__PROVIDED RECORDS__.
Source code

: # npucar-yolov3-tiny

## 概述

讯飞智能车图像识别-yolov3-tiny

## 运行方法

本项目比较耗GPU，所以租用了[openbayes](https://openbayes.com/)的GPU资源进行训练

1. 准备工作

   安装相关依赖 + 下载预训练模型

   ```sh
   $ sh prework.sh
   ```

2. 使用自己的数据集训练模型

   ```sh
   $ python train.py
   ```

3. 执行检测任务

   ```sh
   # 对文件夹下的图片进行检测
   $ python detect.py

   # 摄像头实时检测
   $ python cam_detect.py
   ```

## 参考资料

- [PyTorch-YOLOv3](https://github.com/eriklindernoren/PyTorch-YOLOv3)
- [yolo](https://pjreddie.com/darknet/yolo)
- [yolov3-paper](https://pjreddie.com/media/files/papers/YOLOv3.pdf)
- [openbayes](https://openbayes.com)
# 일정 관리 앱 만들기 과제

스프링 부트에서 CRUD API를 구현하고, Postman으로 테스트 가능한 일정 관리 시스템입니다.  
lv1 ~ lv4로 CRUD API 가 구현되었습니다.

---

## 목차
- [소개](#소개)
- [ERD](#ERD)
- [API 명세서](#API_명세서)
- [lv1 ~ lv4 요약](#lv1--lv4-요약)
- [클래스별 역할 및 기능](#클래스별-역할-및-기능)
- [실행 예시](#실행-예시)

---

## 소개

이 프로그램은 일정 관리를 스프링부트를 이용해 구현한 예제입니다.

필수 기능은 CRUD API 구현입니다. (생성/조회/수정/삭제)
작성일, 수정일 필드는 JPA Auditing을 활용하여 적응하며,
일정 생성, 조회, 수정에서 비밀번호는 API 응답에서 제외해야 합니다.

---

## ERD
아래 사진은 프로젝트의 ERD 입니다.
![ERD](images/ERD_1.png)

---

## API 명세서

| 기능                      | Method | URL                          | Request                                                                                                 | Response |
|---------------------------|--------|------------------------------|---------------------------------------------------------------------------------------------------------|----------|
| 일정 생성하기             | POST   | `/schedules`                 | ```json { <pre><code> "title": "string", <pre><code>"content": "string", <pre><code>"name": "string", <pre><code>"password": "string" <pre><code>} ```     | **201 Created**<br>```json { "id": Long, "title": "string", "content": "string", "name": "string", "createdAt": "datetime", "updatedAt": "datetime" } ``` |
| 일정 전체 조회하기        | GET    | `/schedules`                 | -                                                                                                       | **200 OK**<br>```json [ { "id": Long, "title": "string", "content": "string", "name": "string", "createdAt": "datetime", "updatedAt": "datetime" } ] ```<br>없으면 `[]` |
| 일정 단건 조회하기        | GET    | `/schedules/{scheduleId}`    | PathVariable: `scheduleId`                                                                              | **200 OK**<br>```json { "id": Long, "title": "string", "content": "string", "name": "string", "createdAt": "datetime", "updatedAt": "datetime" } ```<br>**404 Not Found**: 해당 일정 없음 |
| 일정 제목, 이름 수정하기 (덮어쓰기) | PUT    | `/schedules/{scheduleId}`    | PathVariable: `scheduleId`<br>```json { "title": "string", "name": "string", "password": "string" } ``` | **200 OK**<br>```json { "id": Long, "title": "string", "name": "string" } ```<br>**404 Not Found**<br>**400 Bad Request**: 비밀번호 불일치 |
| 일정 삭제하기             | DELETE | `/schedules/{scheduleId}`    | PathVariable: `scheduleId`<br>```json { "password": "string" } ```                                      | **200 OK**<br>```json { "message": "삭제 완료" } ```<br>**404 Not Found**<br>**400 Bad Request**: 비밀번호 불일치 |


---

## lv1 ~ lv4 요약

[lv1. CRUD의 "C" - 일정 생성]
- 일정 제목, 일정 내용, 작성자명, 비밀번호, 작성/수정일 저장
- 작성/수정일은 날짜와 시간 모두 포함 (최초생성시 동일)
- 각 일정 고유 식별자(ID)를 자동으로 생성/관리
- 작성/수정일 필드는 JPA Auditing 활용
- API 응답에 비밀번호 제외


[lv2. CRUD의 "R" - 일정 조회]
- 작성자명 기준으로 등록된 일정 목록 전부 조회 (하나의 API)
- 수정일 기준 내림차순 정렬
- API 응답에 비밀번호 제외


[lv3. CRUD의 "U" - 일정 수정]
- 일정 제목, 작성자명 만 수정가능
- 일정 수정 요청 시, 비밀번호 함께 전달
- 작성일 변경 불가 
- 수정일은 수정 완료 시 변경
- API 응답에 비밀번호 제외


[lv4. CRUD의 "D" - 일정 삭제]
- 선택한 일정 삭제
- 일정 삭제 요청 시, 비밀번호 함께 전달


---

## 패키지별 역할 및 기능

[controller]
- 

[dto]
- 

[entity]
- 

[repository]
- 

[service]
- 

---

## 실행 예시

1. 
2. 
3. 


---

__PROBLEM DESCRIPTION__.
Start at the first line of the entries and stop at the line that contains "- [yolo](https://pjreddie.com/darknet/yolo)". Repeat every line in that span exactly, and nothing beyond it.

__SOLUTION__.
Source code

: # npucar-yolov3-tiny

## 概述

讯飞智能车图像识别-yolov3-tiny

## 运行方法

本项目比较耗GPU，所以租用了[openbayes](https://openbayes.com/)的GPU资源进行训练

1. 准备工作

   安装相关依赖 + 下载预训练模型

   ```sh
   $ sh prework.sh
   ```

2. 使用自己的数据集训练模型

   ```sh
   $ python train.py
   ```

3. 执行检测任务

   ```sh
   # 对文件夹下的图片进行检测
   $ python detect.py

   # 摄像头实时检测
   $ python cam_detect.py
   ```

## 参考资料

- [PyTorch-YOLOv3](https://github.com/eriklindernoren/PyTorch-YOLOv3)
- [yolo](https://pjreddie.com/darknet/yolo)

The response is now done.